• **TASK INSTRUCTIONS**
Please print the entries below exactly, from the line with "include 5 variations;" through the line with "popular for undersampling;", including both of those lines and leaving out all others.

*** DATA FOR THIS EXERCISE ***

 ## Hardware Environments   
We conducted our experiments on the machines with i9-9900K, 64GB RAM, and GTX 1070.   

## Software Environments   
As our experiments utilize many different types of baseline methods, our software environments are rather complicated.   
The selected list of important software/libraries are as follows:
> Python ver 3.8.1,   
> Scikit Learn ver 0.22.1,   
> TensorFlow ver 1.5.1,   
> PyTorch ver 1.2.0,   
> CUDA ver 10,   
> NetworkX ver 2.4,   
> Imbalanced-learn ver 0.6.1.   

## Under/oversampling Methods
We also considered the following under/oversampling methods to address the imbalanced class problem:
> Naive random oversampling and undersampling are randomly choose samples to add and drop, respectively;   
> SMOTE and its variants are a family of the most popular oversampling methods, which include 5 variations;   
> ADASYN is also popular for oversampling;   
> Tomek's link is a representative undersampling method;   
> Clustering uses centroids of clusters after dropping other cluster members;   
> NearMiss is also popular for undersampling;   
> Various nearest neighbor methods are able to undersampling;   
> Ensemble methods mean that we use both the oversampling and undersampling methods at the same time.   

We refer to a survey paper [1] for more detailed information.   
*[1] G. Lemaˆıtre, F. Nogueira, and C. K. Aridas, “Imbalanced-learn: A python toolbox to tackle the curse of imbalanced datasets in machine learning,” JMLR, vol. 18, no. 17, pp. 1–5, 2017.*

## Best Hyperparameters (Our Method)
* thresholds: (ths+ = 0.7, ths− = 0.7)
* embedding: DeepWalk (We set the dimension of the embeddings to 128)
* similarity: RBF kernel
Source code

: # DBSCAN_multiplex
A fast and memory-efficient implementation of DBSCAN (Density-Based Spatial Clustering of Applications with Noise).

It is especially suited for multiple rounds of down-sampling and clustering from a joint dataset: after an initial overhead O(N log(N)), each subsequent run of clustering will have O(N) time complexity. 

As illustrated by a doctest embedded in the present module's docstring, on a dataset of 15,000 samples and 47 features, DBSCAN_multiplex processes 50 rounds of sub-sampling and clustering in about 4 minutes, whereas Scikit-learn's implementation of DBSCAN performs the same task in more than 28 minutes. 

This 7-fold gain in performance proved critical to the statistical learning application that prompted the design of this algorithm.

*** End of DATA FOR THIS EXERCISE ***

• **SOLVED EXERCISE**
> SMOTE and its variants are a family of the most popular oversampling methods, which include 5 variations;   
> ADASYN is also popular for oversampling;   
> Tomek's link is a representative undersampling method;   
> Clustering uses centroids of clusters after dropping other cluster members;   
> NearMiss is also popular for undersampling;   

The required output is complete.